Daniel Cariello**
Eu, como bom
aquariano que não nega sua racionalidade, sou descrente de horóscopo. Não sei
onde está minha lua, em que quadrante se encontra Mercúrio ou se Vênus vai
colidir com Saturno (e quais as consequências disso, além de uma hecatombe
espacial).
No entanto,
identifico-me com características atribuídas ao meu signo, talvez de tanto
tentarem me imputá-las. Um dos traços mais ressaltados é a descrição dos filhos
de aquário como seres solitários, e me vejo perfeitamente representado aí. Fico
muito bem em minha própria companhia, adoro viajar sozinho e não me incomodo de
permanecer em casa sem ver ninguém durante dias a fio.
Depois que
casei e virei pai, ficou mais complicado levar essa solidão adiante. Não me
queixo, que fique claro. Adoro a vida em família. Mas estou sempre tão cercado
de assuntos e pessoas que já ando celebrando o momento de ir buscar um copo
d’água sozinho na cozinha.
Pra
desanuviar, gosto andar sem rumo pelas ruas (aquarianos precisam de espaço,
pois pertencem a um signo de ar, dizem os estudiosos dessas ciências).

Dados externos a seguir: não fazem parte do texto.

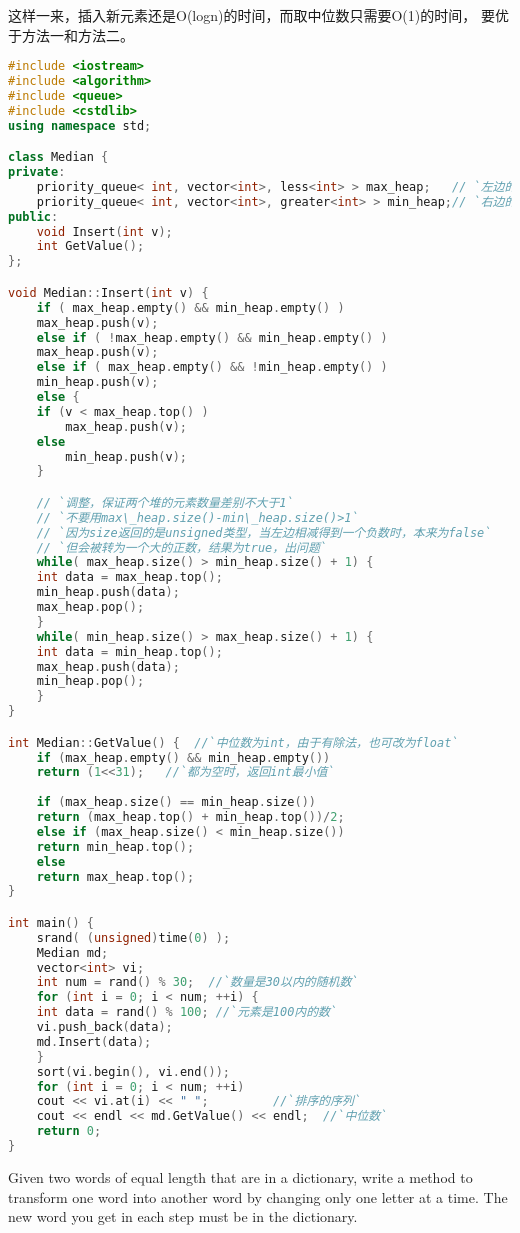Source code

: \begin{description}
\begin{description}
这样一来，插入新元素还是O(logn)的时间，而取中位数只需要O(1)的时间， 要优于方法一和方法二。
\end{description}
\begin{lstlisting}[language=C++]
#include <iostream>
#include <algorithm>
#include <queue>
#include <cstdlib>
using namespace std;

class Median {
private:
    priority_queue< int, vector<int>, less<int> > max_heap;   // `左边的数`
    priority_queue< int, vector<int>, greater<int> > min_heap;// `右边的数`
public:
    void Insert(int v);
    int GetValue();
};

void Median::Insert(int v) {
    if ( max_heap.empty() && min_heap.empty() )
	max_heap.push(v);
    else if ( !max_heap.empty() && min_heap.empty() )
	max_heap.push(v);
    else if ( max_heap.empty() && !min_heap.empty() )
	min_heap.push(v);
    else {
	if (v < max_heap.top() )
	    max_heap.push(v);
	else
	    min_heap.push(v);
    }

    // `调整，保证两个堆的元素数量差别不大于1`
    // `不要用max\_heap.size()-min\_heap.size()>1`
    // `因为size返回的是unsigned类型，当左边相减得到一个负数时，本来为false`
    // `但会被转为一个大的正数，结果为true，出问题`
    while( max_heap.size() > min_heap.size() + 1) {
	int data = max_heap.top();
	min_heap.push(data);
	max_heap.pop();
    }
    while( min_heap.size() > max_heap.size() + 1) {
	int data = min_heap.top();
	max_heap.push(data);
	min_heap.pop();
    }
}

int Median::GetValue() {  //`中位数为int，由于有除法，也可改为float`
    if (max_heap.empty() && min_heap.empty())
	return (1<<31);   //`都为空时，返回int最小值`
    
    if (max_heap.size() == min_heap.size()) 
	return (max_heap.top() + min_heap.top())/2;
    else if (max_heap.size() < min_heap.size())
	return min_heap.top();
    else
	return max_heap.top();
}

int main() {
    srand( (unsigned)time(0) );
    Median md;
    vector<int> vi;
    int num = rand() % 30;  //`数量是30以内的随机数`
    for (int i = 0; i < num; ++i) {
	int data = rand() % 100; //`元素是100内的数`
	vi.push_back(data);
	md.Insert(data);
    }
    sort(vi.begin(), vi.end());
    for (int i = 0; i < num; ++i)
	cout << vi.at(i) << " ";         //`排序的序列`
    cout << endl << md.GetValue() << endl;  //`中位数`
    return 0;
}
\end{lstlisting}
%


\item[20.10] Given two words of equal length that are in a dictionary, write a method to transform one word into another word by changing only one letter at a time. The new word you get in each step must be in the dictionary.


\end{description}
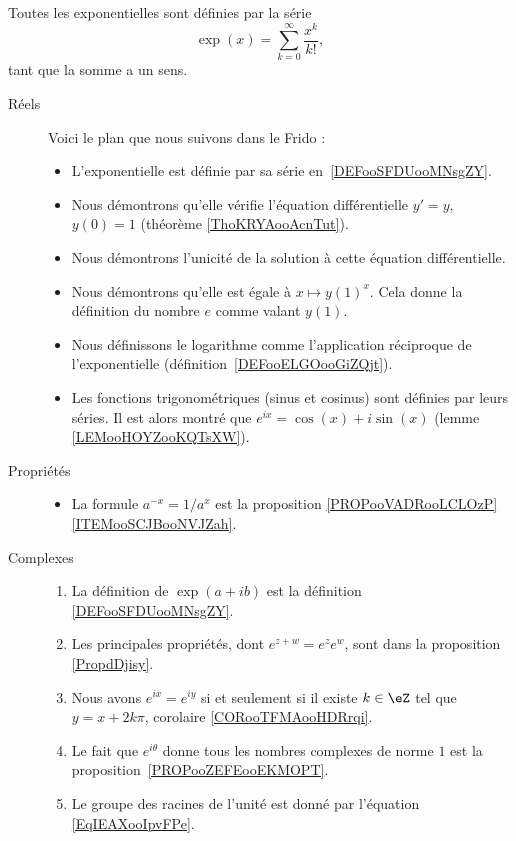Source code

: 
        \label{THEMEooKXSGooCsQNoY}

Toutes les exponentielles sont définies par la série
\begin{equation*}
	\exp(x)=\sum_{k=0}^{\infty}\frac{ x^k }{ k! },
\end{equation*}
tant que la somme a un sens.

\begin{description}
	\item[Réels]

	      Voici le plan que nous suivons dans le Frido :
	      \begin{itemize}
		      \item L'exponentielle est définie par sa série en~\ref{DEFooSFDUooMNsgZY}.
		      \item Nous démontrons qu'elle vérifie l'équation différentielle \( y'=y\), \( y(0)=1\) (théorème \ref{ThoKRYAooAcnTut}).
		      \item Nous démontrons l'unicité de la solution à cette équation différentielle.
		      \item Nous démontrons qu'elle est égale à \( x\mapsto y(1)^x\). Cela donne la définition du nombre \( e\) comme valant \( y(1)\).
		      \item Nous définissons le logarithme comme l'application réciproque de l'exponentielle (définition~\ref{DEFooELGOooGiZQjt}).
		      \item Les fonctions trigonométriques (sinus et cosinus) sont définies par leurs séries. Il est alors montré que \( e^{ix}=\cos(x)+i\sin(x)\) (lemme \ref{LEMooHOYZooKQTsXW}).
	      \end{itemize}

	\item[Propriétés]
	      \begin{itemize}
		      \item
		            La formule \( a^{-x}=1/a^x\) est la proposition \ref{PROPooVADRooLCLOzP}\ref{ITEMooSCJBooNVJZah}.
	      \end{itemize}

	\item[Complexes]

	      \begin{enumerate}
		      \item
		            La définition de \( \exp(a+ib)\) est la définition \ref{DEFooSFDUooMNsgZY}.
		      \item
		            Les principales propriétés, dont \(  e^{z+w}= e^{z} e^{w}\), sont dans la proposition \ref{PropdDjisy}.
		      \item
		            Nous avons \(  e^{ix}= e^{iy}\) si et seulement si il existe \( k\in\eZ\) tel que \( y=x+2k\pi\), corolaire \ref{CORooTFMAooHDRrqi}.
		      \item
		            Le fait que \(  e^{i\theta}\) donne tous les nombres complexes de norme \( 1\) est la proposition~\ref{PROPooZEFEooEKMOPT}.
		      \item
		            Le groupe des racines de l'unité est donné par l'équation \eqref{EqIEAXooIpvFPe}.
	      \end{enumerate}


\end{description}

Invariavelmente, coloco fones no ouvido. Às vezes os preencho com música. Às
vezes, com silêncio. Mas os fones são a garantia que ninguém interromperá meu
exílio interior voluntário.
Outro dia entrei
em um café no Flamengo e pedi um expresso, tentando retomar hábito corriqueiro
de quando morava em Paris. Na França, você pode comandar uma xícara da bebida e
passar um dia inteiro ocupando uma mesa, lendo, escrevendo ou apenas observando
tempo e pessoas passarem, e não será incomodado. Café e solidão era tudo o que
eu buscava naquele momento.
O expresso
chegou trazido pelo garçom, que não parava de mexer a boca. Desliguei a música
que berrava em meus ouvidos e pedi pra repetir. Perguntou se precisava de algo
mais. Disse não e agradeci, retornando à estridente guitarra de Bombino. Passei
a alternar pequenos goles de café e longas contemplações daquele micro universo
à minha volta, com a visão desfocada de qualquer ponto, embalado pela música,
pelo dialeto niger, pelo ritmo tuareg, pelas melodias incomuns, pelo conjunto
baixo-bateria, pelo solo distorcido, pelo garçom que se aproximou certeiro e
parou à minha frente e se pôs a movimentar o maxilar enquanto me encarava como
se eu tivesse dois narizes. Respirei fundo, pausei a trilha sonora e solicitei
que falasse novamente.
— O café estava bom, senhor?
Olhei
fixamente para ele e senti vontade de derramar um bule de água fervente pela
sua goela abaixo, como punição por ter interrompido um valioso e raro momento
de êxtase solitário.
Mais tarde,
comentei o episódio com um amigo astrólogo amador e ele me disse que aquariano,
apesar de pacífico, às vezes pode partir pra soluções violentas.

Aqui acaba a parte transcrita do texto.